• [Exercise aim] Please retype the records below exactly, from the first line down to and including the line with "we have that".

(Beginning of Data shown)

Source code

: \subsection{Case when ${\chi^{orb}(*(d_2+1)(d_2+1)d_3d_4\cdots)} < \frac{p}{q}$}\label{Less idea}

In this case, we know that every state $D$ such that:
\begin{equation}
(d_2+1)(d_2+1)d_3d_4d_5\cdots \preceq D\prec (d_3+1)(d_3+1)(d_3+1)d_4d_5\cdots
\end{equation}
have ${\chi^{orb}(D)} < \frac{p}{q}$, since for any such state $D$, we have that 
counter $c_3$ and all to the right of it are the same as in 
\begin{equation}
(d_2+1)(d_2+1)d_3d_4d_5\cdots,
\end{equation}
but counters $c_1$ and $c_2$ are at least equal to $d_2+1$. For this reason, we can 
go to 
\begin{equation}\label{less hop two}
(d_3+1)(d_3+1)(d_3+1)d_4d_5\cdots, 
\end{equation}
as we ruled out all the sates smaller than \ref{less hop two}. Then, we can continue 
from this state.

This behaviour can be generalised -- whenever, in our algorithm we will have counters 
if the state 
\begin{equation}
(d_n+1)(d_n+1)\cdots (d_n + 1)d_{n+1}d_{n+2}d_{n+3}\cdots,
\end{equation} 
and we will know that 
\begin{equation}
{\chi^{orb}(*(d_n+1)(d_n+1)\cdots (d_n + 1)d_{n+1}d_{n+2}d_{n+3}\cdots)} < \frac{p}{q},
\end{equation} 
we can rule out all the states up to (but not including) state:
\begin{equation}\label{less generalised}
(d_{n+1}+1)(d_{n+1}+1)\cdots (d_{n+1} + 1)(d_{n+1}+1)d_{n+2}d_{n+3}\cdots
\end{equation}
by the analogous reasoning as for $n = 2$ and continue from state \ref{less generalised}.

(End of Data shown)

• [Completed exercise]
Source code

: \subsection{Case when ${\chi^{orb}(*(d_2+1)(d_2+1)d_3d_4\cdots)} < \frac{p}{q}$}\label{Less idea}

In this case, we know that every state $D$ such that:
\begin{equation}
(d_2+1)(d_2+1)d_3d_4d_5\cdots \preceq D\prec (d_3+1)(d_3+1)(d_3+1)d_4d_5\cdots
\end{equation}
have ${\chi^{orb}(D)} < \frac{p}{q}$, since for any such state $D$, we have that 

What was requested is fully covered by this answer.